One of the biggest risks in healthcare is defaulter patients or patients who fail to return for treatment. Timely identification of patients at high risk of defaulting is important and many cases it is collected by hand at the point of care. This data many times cannot be analyzed in real time and there is often a significant time gap of up to a year. This activity uses predictive machine learning algorithms to help front line healthcare workers to identify patients who may default. The work was carried out in India and in South Africa.
This Data Innovation Fund project addressed SDG 3 - Good health and well-being. In this project Dimagi applied machine learning and data analytics to mobile health systems to gain further insight into the dependencies between frontline worker behaviors, mobile data system design, and the process of developing machine learning algorithms and analytics for risk prediction, in this case regarding when patients will default from care. Some key takeaways from this process were:
- Live operation monitoring: This is of high-value when considering the feedback loop between the mobile user and web-based data collection, and using this perspective to develop correlations linking end-user behaviors and priority care delivery metrics.
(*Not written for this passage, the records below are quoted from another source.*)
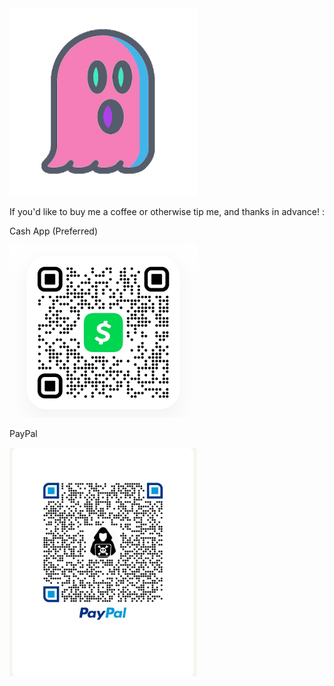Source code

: 
<img src="ghosters.png" hieght="300" width="300">

If you'd like to buy me a coffee or otherwise tip me, and thanks in advance! :


Cash App (Preferred)

<img src="Screenshot_20210928-140835.jpg" hieght="300" width="300">


PayPal 

<img src="pp_my_qrcode_1632854696740__01.jpg" hieght="300" width="300">
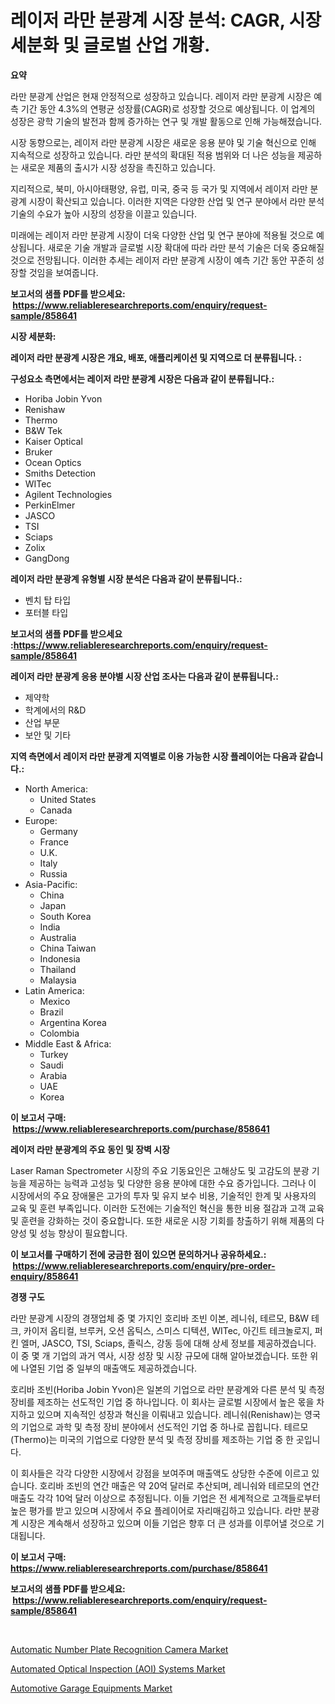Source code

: <p><h1>레이저 라만 분광계 시장 분석: CAGR, 시장 세분화 및 글로벌 산업 개황.</h1></p><p><strong>요약</strong></p>
<p><p>라만 분광계 산업은 현재 안정적으로 성장하고 있습니다. 레이저 라만 분광계 시장은 예측 기간 동안 4.3%의 연평균 성장률(CAGR)로 성장할 것으로 예상됩니다. 이 업계의 성장은 광학 기술의 발전과 함께 증가하는 연구 및 개발 활동으로 인해 가능해졌습니다.</p><p>시장 동향으로는, 레이저 라만 분광계 시장은 새로운 응용 분야 및 기술 혁신으로 인해 지속적으로 성장하고 있습니다. 라만 분석의 확대된 적용 범위와 더 나은 성능을 제공하는 새로운 제품의 출시가 시장 성장을 촉진하고 있습니다.</p><p>지리적으로, 북미, 아시아태평양, 유럽, 미국, 중국 등 국가 및 지역에서 레이저 라만 분광계 시장이 확산되고 있습니다. 이러한 지역은 다양한 산업 및 연구 분야에서 라만 분석 기술의 수요가 높아 시장의 성장을 이끌고 있습니다.</p><p>미래에는 레이저 라만 분광계 시장이 더욱 다양한 산업 및 연구 분야에 적용될 것으로 예상됩니다. 새로운 기술 개발과 글로벌 시장 확대에 따라 라만 분석 기술은 더욱 중요해질 것으로 전망됩니다. 이러한 추세는 레이저 라만 분광계 시장이 예측 기간 동안 꾸준히 성장할 것임을 보여줍니다.</p></p>
<p><strong>보고서의 샘플 PDF를 받으세요: &nbsp;<a href="https://www.reliableresearchreports.com/enquiry/request-sample/858641">https://www.reliableresearchreports.com/enquiry/request-sample/858641</a></strong></p>
<p><strong>시장 세분화:</strong></p>
<p><strong> 레이저 라만 분광계 시장은 개요, 배포, 애플리케이션 및 지역으로 더 분류됩니다. :</strong></p>
<p><strong>구성요소 측면에서는 레이저 라만 분광계 시장은 다음과 같이 분류됩니다.:</strong></p>
<p><ul><li>Horiba Jobin Yvon</li><li>Renishaw</li><li>Thermo</li><li>B&W Tek</li><li>Kaiser Optical</li><li>Bruker</li><li>Ocean Optics</li><li>Smiths Detection</li><li>WITec</li><li>Agilent Technologies</li><li>PerkinElmer</li><li>JASCO</li><li>TSI</li><li>Sciaps</li><li>Zolix</li><li>GangDong</li></ul></p>
<p><strong> 레이저 라만 분광계 유형별 시장 분석은 다음과 같이 분류됩니다.:</strong></p>
<p><ul><li>벤치 탑 타입</li><li>포터블 타입</li></ul></p>
<p><strong>보고서의 샘플 PDF를 받으세요 :<a href="https://www.reliableresearchreports.com/enquiry/request-sample/858641">https://www.reliableresearchreports.com/enquiry/request-sample/858641</a></strong></p>
<p><strong> 레이저 라만 분광계 응용 분야별 시장 산업 조사는 다음과 같이 분류됩니다.:</strong></p>
<p><ul><li>제약학</li><li>학계에서의 R&D</li><li>산업 부문</li><li>보안 및 기타</li></ul></p>
<p><strong>지역 측면에서 레이저 라만 분광계 지역별로 이용 가능한 시장 플레이어는 다음과 같습니다.:</strong></p>
<p><ul>
    <li>
        North America:
        <ul>
            <li>United States</li>
            <li>Canada</li>
        </ul>
    </li>
    <li>
        Europe:
        <ul>
            <li>Germany</li>
            <li>France</li>
            <li>U.K.</li>
            <li>Italy</li>
            <li>Russia</li>
        </ul>
    </li>
    <li>
        Asia-Pacific:
        <ul>
            <li>China</li>
            <li>Japan</li>
            <li>South Korea</li>
            <li>India</li>
            <li>Australia</li>
            <li>China Taiwan</li>
            <li>Indonesia</li>
            <li>Thailand</li>
            <li>Malaysia</li>
        </ul>
    </li>
    <li>
        Latin America:
        <ul>
            <li>Mexico</li>
            <li>Brazil</li>
            <li>Argentina Korea</li>
            <li>Colombia</li>
        </ul>
    </li>
    <li>
        Middle East & Africa:
        <ul>
            <li>Turkey</li>
            <li>Saudi</li>
            <li>Arabia</li>
            <li>UAE</li>
            <li>Korea</li>
        </ul>
    </li>
    </ul></p>
<p><strong>이 보고서 구매: &nbsp;<a href="https://www.reliableresearchreports.com/purchase/858641">https://www.reliableresearchreports.com/purchase/858641</a></strong></p>
<p><strong>레이저 라만 분광계의 주요 동인 및 장벽 시장</strong></p>
<p><p>Laser Raman Spectrometer 시장의 주요 기동요인은 고해상도 및 고감도의 분광 기능을 제공하는 능력과 고성능 및 다양한 응용 분야에 대한 수요 증가입니다. 그러나 이 시장에서의 주요 장애물은 고가의 투자 및 유지 보수 비용, 기술적인 한계 및 사용자의 교육 및 훈련 부족입니다. 이러한 도전에는 기술적인 혁신을 통한 비용 절감과 고객 교육 및 훈련을 강화하는 것이 중요합니다. 또한 새로운 시장 기회를 창출하기 위해 제품의 다양성 및 성능 향상이 필요합니다.</p></p>
<p><strong>이 보고서를 구매하기 전에 궁금한 점이 있으면 문의하거나 공유하세요.: &nbsp;<a href="https://www.reliableresearchreports.com/enquiry/pre-order-enquiry/858641">https://www.reliableresearchreports.com/enquiry/pre-order-enquiry/858641</a></strong></p>
<p><strong>경쟁 구도</strong></p>
<p><p>라만 분광계 시장의 경쟁업체 중 몇 가지인 호리바 조빈 이본, 레니숴, 테르모, B&W 테크, 카이저 옵티컬, 브루커, 오션 옵틱스, 스미스 디텍션, WITec, 아긴트 테크놀로지, 퍼킨 엘머, JASCO, TSI, Sciaps, 졸릭스, 강동 등에 대해 상세 정보를 제공하겠습니다. 이 중 몇 개 기업의 과거 역사, 시장 성장 및 시장 규모에 대해 알아보겠습니다. 또한 위에 나열된 기업 중 일부의 매출액도 제공하겠습니다.</p><p>호리바 조빈(Horiba Jobin Yvon)은 일본의 기업으로 라만 분광계와 다른 분석 및 측정 장비를 제조하는 선도적인 기업 중 하나입니다. 이 회사는 글로벌 시장에서 높은 몫을 차지하고 있으며 지속적인 성장과 혁신을 이뤄내고 있습니다. 레니숴(Renishaw)는 영국의 기업으로 과학 및 측정 장비 분야에서 선도적인 기업 중 하나로 꼽힙니다. 테르모(Thermo)는 미국의 기업으로 다양한 분석 및 측정 장비를 제조하는 기업 중 한 곳입니다.</p><p>이 회사들은 각각 다양한 시장에서 강점을 보여주며 매출액도 상당한 수준에 이르고 있습니다. 호리바 조빈의 연간 매출은 약 20억 달러로 추산되며, 레니숴와 테르모의 연간 매출도 각각 10억 달러 이상으로 추정됩니다. 이들 기업은 전 세계적으로 고객들로부터 높은 평가를 받고 있으며 시장에서 주요 플레이어로 자리매김하고 있습니다. 라만 분광계 시장은 계속해서 성장하고 있으며 이들 기업은 향후 더 큰 성과를 이루어낼 것으로 기대됩니다.</p></p>
<p><strong>이 보고서 구매: &nbsp; <a href="https://www.reliableresearchreports.com/purchase/858641">https://www.reliableresearchreports.com/purchase/858641</a></strong></p>
<p><strong>보고서의 샘플 PDF를 받으세요: &nbsp;<a href="https://www.reliableresearchreports.com/enquiry/request-sample/858641">https://www.reliableresearchreports.com/enquiry/request-sample/858641</a></strong><strong></strong></p>
<p>&nbsp;</p>
<p><p><a href="https://full-wildebeest-80b.notion.site/Automatic-Number-Plate-Recognition-Camera-Market-Challenges-Opportunities-and-Growth-Drivers-and--b353ee699b634faf90f5394e272b8d8a">Automatic Number Plate Recognition Camera Market</a></p><p><a href="https://pretty-mail-caf.notion.site/Automated-Optical-Inspection-AOI-Systems-Market-Share-Market-New-Trends-Analysis-Report-By-Type--844bac3c98404484b3242b9fd2b63e80">Automated Optical Inspection (AOI) Systems Market</a></p><p><a href="https://flame-sidecar-702.notion.site/Automotive-Garage-Equipments-Market-Growth-Market-Trends-COVID-19-Impact-and-Forecasts-for-period-c52b95c03b2a4482bba5fc5d713f2991">Automotive Garage Equipments Market</a></p></p>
- Streamlining target development:
- In South Africa, findings showed that patient population subgroups and relevance of appointment types could provide more precise insight into the more general “defaulter” problem in a given population. This has been useful specifically in the treatment of HIV positive patients who need to be tracked for purposes of medication adherence, coinfection monitoring and reduction of transmission.
- Likewise in India, when a delivery place (home vs facility) and infant outcomes (measured by low birth weight) were considered as unique targets, they showed the potential impact of managing different risks within the same population.
- Adding value to on the ground data usage: Understanding how a local NGO engages with data needs and acted on integrating these needs showed the potential to add value and efficiency to high-priority data needs, for improving patient outcomes and strengthening health systems. as well as uncover data “blind spots.” While sophisticated prediction algorithms can be of value, addressing current data needs shows the potential for a high return on effort in terms of its application.
- Machine learning prediction models and data perspectives: Population specific insights were gained using patient-level data and ecological block-level patterns to inform patient outcomes in key areas of maternal health and infant mortality.